Work required: Give back the data in full. Leave nothing out.

Source material:
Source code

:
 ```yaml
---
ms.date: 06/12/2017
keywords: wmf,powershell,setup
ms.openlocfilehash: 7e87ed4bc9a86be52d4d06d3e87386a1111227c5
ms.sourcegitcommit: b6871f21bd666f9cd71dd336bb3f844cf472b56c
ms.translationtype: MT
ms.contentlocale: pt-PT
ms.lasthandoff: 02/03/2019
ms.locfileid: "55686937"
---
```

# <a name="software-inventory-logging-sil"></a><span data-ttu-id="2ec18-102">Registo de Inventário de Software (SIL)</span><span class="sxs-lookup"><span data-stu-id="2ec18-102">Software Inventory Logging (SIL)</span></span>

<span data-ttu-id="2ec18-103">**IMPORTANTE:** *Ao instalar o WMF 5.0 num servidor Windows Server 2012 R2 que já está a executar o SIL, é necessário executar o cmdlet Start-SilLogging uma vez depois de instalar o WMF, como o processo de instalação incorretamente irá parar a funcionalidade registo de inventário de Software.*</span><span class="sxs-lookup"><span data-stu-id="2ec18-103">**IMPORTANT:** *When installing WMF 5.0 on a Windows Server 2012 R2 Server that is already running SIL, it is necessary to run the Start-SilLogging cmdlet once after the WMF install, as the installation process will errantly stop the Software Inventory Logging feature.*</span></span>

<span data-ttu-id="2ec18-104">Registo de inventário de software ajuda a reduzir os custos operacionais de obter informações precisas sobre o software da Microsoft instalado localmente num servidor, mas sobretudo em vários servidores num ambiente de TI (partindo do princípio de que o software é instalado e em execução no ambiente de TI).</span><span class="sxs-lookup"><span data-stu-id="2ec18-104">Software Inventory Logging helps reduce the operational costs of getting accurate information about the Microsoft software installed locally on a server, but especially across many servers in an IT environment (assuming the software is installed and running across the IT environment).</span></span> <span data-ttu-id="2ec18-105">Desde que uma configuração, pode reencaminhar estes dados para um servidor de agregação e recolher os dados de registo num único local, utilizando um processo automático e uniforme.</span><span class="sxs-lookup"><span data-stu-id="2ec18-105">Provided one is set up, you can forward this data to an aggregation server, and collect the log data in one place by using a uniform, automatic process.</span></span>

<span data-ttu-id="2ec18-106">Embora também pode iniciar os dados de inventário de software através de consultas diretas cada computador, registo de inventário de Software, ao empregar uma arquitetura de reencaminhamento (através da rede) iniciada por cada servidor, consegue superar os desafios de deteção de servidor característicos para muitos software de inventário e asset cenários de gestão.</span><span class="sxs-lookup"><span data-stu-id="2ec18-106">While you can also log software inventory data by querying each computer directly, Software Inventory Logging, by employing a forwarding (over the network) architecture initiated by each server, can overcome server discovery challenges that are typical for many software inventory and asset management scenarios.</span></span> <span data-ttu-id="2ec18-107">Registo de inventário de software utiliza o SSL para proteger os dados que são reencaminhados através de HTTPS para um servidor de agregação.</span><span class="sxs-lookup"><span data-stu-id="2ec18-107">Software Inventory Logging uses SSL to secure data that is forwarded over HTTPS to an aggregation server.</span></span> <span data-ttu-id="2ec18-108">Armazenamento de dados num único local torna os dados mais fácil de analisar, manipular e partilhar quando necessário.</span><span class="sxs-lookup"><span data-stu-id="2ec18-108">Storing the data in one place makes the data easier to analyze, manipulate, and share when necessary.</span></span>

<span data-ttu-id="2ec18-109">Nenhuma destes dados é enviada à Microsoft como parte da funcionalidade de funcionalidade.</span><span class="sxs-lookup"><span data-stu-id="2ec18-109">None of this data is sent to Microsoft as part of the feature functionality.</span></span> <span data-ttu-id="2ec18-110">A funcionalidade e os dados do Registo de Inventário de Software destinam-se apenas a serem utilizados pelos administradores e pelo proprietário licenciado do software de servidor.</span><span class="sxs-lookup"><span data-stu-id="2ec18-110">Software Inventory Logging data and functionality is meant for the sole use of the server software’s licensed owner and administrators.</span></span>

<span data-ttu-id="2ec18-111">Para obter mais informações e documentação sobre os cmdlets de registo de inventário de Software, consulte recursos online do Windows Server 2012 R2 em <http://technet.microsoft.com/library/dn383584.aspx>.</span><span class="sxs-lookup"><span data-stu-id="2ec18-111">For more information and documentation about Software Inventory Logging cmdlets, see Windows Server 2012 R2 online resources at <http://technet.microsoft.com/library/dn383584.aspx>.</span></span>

Written answer:
Source code

:
 ```yaml
---
ms.date: 06/12/2017
keywords: wmf,powershell,setup
ms.openlocfilehash: 7e87ed4bc9a86be52d4d06d3e87386a1111227c5
ms.sourcegitcommit: b6871f21bd666f9cd71dd336bb3f844cf472b56c
ms.translationtype: MT
ms.contentlocale: pt-PT
ms.lasthandoff: 02/03/2019
ms.locfileid: "55686937"
---
```

# <a name="software-inventory-logging-sil"></a><span data-ttu-id="2ec18-102">Registo de Inventário de Software (SIL)</span><span class="sxs-lookup"><span data-stu-id="2ec18-102">Software Inventory Logging (SIL)</span></span>

<span data-ttu-id="2ec18-103">**IMPORTANTE:** *Ao instalar o WMF 5.0 num servidor Windows Server 2012 R2 que já está a executar o SIL, é necessário executar o cmdlet Start-SilLogging uma vez depois de instalar o WMF, como o processo de instalação incorretamente irá parar a funcionalidade registo de inventário de Software.*</span><span class="sxs-lookup"><span data-stu-id="2ec18-103">**IMPORTANT:** *When installing WMF 5.0 on a Windows Server 2012 R2 Server that is already running SIL, it is necessary to run the Start-SilLogging cmdlet once after the WMF install, as the installation process will errantly stop the Software Inventory Logging feature.*</span></span>

<span data-ttu-id="2ec18-104">Registo de inventário de software ajuda a reduzir os custos operacionais de obter informações precisas sobre o software da Microsoft instalado localmente num servidor, mas sobretudo em vários servidores num ambiente de TI (partindo do princípio de que o software é instalado e em execução no ambiente de TI).</span><span class="sxs-lookup"><span data-stu-id="2ec18-104">Software Inventory Logging helps reduce the operational costs of getting accurate information about the Microsoft software installed locally on a server, but especially across many servers in an IT environment (assuming the software is installed and running across the IT environment).</span></span> <span data-ttu-id="2ec18-105">Desde que uma configuração, pode reencaminhar estes dados para um servidor de agregação e recolher os dados de registo num único local, utilizando um processo automático e uniforme.</span><span class="sxs-lookup"><span data-stu-id="2ec18-105">Provided one is set up, you can forward this data to an aggregation server, and collect the log data in one place by using a uniform, automatic process.</span></span>

<span data-ttu-id="2ec18-106">Embora também pode iniciar os dados de inventário de software através de consultas diretas cada computador, registo de inventário de Software, ao empregar uma arquitetura de reencaminhamento (através da rede) iniciada por cada servidor, consegue superar os desafios de deteção de servidor característicos para muitos software de inventário e asset cenários de gestão.</span><span class="sxs-lookup"><span data-stu-id="2ec18-106">While you can also log software inventory data by querying each computer directly, Software Inventory Logging, by employing a forwarding (over the network) architecture initiated by each server, can overcome server discovery challenges that are typical for many software inventory and asset management scenarios.</span></span> <span data-ttu-id="2ec18-107">Registo de inventário de software utiliza o SSL para proteger os dados que são reencaminhados através de HTTPS para um servidor de agregação.</span><span class="sxs-lookup"><span data-stu-id="2ec18-107">Software Inventory Logging uses SSL to secure data that is forwarded over HTTPS to an aggregation server.</span></span> <span data-ttu-id="2ec18-108">Armazenamento de dados num único local torna os dados mais fácil de analisar, manipular e partilhar quando necessário.</span><span class="sxs-lookup"><span data-stu-id="2ec18-108">Storing the data in one place makes the data easier to analyze, manipulate, and share when necessary.</span></span>

<span data-ttu-id="2ec18-109">Nenhuma destes dados é enviada à Microsoft como parte da funcionalidade de funcionalidade.</span><span class="sxs-lookup"><span data-stu-id="2ec18-109">None of this data is sent to Microsoft as part of the feature functionality.</span></span> <span data-ttu-id="2ec18-110">A funcionalidade e os dados do Registo de Inventário de Software destinam-se apenas a serem utilizados pelos administradores e pelo proprietário licenciado do software de servidor.</span><span class="sxs-lookup"><span data-stu-id="2ec18-110">Software Inventory Logging data and functionality is meant for the sole use of the server software’s licensed owner and administrators.</span></span>

<span data-ttu-id="2ec18-111">Para obter mais informações e documentação sobre os cmdlets de registo de inventário de Software, consulte recursos online do Windows Server 2012 R2 em <http://technet.microsoft.com/library/dn383584.aspx>.</span><span class="sxs-lookup"><span data-stu-id="2ec18-111">For more information and documentation about Software Inventory Logging cmdlets, see Windows Server 2012 R2 online resources at <http://technet.microsoft.com/library/dn383584.aspx>.</span></span>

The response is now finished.